## Material to process

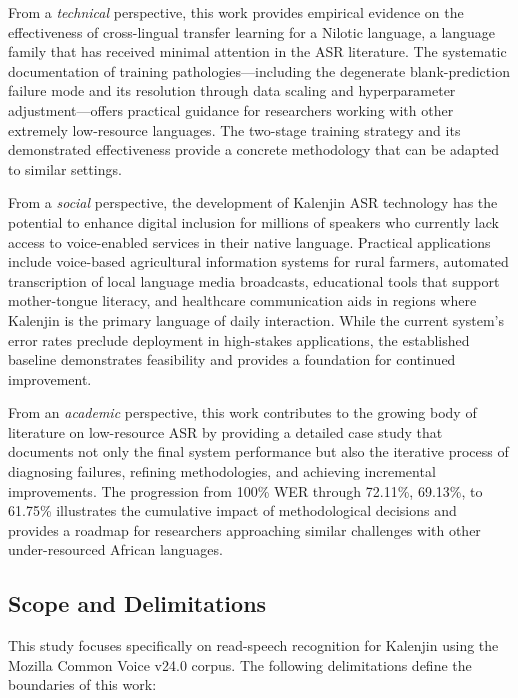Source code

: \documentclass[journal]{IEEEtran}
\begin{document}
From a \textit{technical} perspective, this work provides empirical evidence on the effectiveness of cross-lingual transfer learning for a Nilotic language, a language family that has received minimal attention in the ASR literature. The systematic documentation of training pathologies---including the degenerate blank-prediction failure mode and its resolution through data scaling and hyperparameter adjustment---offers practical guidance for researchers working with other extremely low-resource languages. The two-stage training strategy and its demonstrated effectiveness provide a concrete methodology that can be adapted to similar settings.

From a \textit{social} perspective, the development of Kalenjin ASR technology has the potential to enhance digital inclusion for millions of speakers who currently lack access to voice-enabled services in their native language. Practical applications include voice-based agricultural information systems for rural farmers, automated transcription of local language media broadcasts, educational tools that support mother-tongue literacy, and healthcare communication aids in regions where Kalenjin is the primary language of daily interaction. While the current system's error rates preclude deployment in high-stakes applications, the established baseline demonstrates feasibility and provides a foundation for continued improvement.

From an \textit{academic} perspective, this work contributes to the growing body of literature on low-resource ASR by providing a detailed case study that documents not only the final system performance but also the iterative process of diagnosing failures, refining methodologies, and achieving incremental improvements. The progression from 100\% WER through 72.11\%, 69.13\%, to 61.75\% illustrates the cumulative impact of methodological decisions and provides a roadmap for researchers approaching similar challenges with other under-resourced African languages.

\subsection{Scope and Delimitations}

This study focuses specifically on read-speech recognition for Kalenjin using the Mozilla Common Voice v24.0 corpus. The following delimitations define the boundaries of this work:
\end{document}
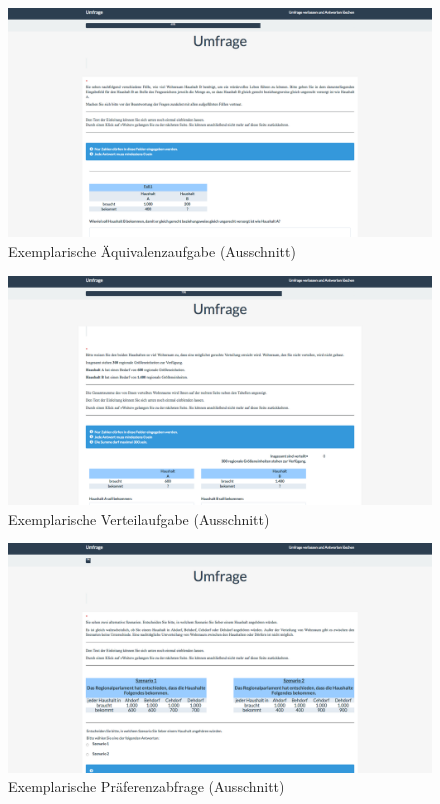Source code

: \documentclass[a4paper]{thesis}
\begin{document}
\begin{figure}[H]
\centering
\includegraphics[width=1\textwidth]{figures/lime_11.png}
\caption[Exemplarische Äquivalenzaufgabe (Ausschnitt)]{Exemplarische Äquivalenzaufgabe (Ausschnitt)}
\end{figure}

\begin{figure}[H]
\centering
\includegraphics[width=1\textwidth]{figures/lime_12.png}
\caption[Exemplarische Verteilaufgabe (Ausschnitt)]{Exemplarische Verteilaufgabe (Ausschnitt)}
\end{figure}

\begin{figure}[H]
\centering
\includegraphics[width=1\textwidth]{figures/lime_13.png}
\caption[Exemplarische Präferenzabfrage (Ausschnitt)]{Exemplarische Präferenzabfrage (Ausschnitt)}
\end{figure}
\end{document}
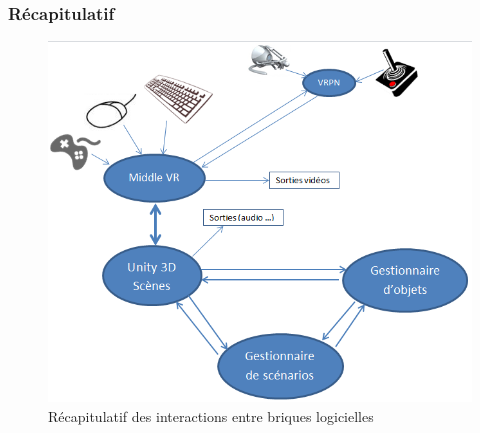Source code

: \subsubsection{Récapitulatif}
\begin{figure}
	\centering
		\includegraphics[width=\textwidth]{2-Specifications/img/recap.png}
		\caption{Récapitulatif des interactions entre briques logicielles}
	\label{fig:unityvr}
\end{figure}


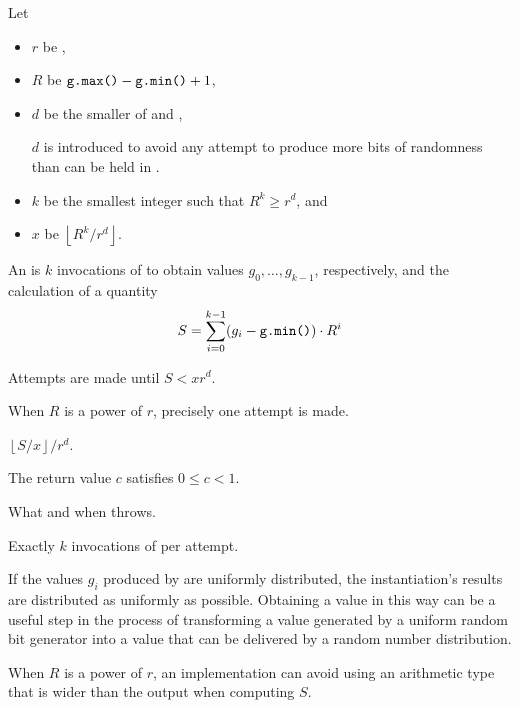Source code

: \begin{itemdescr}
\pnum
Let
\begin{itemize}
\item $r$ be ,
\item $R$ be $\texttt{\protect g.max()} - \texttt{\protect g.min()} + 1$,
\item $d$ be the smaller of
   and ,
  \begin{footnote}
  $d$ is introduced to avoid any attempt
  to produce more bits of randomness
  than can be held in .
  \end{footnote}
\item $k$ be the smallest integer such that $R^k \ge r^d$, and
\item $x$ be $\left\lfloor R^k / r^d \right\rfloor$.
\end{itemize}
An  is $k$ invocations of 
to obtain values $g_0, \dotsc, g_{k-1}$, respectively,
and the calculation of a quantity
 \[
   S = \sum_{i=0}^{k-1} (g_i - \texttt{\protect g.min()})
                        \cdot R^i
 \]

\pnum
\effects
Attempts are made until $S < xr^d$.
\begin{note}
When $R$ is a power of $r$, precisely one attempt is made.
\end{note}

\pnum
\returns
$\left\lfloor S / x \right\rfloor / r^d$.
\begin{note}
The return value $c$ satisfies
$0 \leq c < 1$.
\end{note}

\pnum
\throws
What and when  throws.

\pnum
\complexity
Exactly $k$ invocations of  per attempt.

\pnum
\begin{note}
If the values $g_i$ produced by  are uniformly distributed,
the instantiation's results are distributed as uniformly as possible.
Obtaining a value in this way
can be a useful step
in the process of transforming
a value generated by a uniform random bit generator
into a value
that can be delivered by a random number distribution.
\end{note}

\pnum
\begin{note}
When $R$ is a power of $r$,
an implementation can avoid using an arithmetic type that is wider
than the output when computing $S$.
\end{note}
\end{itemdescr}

* * *

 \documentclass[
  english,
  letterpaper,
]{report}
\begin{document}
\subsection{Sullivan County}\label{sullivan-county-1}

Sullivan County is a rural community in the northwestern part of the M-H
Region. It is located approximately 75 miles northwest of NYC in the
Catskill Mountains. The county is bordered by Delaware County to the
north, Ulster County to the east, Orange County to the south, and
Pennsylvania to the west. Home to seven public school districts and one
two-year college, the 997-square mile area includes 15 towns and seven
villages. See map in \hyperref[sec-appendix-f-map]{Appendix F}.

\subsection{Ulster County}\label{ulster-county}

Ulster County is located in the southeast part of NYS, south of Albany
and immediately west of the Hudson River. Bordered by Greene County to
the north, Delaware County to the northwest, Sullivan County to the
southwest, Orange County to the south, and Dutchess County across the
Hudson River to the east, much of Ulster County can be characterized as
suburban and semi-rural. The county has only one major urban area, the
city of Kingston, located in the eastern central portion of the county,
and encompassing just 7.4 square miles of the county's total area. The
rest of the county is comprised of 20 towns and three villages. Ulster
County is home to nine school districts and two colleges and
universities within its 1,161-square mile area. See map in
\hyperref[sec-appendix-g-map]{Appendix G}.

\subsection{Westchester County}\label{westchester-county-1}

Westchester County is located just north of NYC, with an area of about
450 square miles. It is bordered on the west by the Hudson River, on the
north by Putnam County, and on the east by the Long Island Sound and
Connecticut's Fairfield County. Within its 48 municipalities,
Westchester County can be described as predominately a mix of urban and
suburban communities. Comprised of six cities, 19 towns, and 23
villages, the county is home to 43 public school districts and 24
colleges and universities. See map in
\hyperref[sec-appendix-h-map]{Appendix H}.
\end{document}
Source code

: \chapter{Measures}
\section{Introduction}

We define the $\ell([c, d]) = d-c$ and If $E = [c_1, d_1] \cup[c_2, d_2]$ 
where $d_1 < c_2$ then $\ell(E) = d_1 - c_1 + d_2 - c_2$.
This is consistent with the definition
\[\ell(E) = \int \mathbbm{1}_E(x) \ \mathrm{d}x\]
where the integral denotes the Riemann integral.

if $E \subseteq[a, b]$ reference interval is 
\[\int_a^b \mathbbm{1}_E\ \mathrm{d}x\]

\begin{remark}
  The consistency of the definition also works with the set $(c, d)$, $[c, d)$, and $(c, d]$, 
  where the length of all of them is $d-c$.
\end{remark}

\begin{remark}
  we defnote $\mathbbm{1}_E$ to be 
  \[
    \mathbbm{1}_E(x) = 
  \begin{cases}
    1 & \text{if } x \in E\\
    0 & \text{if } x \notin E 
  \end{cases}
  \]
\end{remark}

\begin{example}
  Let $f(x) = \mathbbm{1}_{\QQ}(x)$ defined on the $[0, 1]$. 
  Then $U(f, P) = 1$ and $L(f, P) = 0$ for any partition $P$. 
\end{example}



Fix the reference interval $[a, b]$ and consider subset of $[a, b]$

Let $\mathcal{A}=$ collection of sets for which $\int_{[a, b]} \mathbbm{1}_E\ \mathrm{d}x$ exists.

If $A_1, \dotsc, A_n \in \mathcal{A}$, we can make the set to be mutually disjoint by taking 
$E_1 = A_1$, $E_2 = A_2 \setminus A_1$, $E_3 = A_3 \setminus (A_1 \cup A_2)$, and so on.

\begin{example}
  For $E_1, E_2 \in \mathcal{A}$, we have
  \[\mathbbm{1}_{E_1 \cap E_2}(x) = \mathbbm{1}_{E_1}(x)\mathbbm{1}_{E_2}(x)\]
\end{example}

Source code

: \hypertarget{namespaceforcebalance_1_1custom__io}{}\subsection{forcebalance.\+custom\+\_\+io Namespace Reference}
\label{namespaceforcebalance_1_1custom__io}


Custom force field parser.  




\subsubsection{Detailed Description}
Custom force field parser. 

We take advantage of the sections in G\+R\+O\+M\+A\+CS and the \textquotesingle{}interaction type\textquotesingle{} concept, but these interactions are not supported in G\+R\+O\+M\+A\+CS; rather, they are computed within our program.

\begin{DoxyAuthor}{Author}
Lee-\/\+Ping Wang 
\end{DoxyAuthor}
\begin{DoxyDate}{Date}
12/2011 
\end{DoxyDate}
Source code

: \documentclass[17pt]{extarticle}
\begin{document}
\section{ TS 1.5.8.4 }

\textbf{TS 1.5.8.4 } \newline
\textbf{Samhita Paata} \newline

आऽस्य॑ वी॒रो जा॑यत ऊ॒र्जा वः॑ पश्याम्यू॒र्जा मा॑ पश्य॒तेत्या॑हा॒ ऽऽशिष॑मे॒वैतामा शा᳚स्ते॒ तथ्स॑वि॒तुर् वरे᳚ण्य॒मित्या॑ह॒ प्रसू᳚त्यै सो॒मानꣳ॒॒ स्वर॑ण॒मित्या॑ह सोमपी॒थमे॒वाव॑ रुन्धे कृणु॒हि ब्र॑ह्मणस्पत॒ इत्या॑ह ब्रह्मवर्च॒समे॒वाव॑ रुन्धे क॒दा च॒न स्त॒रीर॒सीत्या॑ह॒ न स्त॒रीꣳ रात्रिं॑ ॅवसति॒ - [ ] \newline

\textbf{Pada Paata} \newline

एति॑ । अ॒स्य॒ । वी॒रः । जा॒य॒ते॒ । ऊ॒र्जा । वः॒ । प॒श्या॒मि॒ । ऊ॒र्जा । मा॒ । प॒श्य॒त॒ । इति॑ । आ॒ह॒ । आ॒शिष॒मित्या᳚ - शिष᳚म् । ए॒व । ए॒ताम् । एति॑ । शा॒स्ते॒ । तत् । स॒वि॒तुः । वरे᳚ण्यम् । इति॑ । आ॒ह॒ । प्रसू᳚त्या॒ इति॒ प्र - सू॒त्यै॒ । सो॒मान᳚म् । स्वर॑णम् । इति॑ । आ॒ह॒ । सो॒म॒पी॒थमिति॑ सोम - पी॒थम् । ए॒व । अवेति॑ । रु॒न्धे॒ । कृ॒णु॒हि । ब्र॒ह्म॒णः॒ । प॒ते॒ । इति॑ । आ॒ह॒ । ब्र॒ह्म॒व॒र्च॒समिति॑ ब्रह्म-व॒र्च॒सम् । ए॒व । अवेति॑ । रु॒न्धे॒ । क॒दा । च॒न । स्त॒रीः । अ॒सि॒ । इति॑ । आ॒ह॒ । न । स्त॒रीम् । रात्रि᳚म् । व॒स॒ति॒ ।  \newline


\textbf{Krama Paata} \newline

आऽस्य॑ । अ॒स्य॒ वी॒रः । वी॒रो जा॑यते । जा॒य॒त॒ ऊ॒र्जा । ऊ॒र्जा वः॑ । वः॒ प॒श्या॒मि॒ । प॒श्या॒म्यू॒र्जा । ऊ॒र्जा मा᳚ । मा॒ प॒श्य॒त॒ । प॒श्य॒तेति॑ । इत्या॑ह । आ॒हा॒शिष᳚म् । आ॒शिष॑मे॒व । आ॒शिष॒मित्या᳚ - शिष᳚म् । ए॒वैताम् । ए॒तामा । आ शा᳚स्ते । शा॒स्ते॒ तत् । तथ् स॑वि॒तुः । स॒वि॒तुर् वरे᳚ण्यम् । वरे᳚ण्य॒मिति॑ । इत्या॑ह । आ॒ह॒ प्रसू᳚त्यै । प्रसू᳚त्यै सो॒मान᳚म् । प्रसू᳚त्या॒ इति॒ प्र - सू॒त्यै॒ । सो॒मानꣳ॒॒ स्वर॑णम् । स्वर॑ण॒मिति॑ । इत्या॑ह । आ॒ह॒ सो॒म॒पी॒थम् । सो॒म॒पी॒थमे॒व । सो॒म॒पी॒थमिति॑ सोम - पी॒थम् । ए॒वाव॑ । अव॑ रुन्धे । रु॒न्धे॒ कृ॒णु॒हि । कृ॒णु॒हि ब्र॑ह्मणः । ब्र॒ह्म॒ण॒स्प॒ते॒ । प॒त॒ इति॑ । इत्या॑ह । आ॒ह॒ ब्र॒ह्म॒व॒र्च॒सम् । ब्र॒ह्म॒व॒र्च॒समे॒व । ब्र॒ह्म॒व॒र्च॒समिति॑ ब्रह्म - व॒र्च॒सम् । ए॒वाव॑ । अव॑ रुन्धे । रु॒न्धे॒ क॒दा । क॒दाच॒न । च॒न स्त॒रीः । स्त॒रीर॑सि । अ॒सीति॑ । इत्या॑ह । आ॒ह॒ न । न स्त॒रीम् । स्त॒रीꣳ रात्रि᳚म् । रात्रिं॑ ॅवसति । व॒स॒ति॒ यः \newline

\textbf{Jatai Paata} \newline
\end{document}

...

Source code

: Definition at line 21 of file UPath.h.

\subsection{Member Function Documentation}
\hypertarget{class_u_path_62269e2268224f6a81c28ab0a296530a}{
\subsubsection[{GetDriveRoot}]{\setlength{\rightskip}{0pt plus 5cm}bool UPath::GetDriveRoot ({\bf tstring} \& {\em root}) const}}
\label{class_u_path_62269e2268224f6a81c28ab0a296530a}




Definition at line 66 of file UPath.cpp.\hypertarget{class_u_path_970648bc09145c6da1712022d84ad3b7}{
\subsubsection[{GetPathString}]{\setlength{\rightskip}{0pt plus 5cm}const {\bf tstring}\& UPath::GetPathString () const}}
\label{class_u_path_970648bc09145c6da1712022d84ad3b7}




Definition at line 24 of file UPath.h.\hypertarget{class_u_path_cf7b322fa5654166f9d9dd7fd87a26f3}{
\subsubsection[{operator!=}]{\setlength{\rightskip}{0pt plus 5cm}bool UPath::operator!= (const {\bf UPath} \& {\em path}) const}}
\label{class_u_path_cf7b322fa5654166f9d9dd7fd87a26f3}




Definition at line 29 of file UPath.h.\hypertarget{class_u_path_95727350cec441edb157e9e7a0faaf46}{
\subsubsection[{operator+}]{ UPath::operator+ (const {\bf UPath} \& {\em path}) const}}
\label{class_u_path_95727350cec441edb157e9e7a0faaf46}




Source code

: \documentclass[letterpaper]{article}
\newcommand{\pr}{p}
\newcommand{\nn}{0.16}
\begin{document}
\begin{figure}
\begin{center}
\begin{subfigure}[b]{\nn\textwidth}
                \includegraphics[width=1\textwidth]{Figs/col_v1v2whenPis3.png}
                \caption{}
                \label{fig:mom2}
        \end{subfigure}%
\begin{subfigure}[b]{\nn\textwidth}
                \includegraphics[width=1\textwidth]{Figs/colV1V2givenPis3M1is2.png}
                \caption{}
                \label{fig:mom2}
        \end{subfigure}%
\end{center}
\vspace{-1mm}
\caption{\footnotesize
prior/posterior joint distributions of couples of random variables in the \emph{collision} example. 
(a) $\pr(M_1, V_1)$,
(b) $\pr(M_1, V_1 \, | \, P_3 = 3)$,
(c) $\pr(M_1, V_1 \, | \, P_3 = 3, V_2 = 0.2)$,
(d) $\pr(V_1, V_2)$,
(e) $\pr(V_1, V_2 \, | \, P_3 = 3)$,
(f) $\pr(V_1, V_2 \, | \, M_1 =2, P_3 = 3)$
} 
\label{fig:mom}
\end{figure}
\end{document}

## Problem statement
All lines above that include the word "parser" must be copied into the answer.

## Written solution
Custom force field parser.  
Custom force field parser. 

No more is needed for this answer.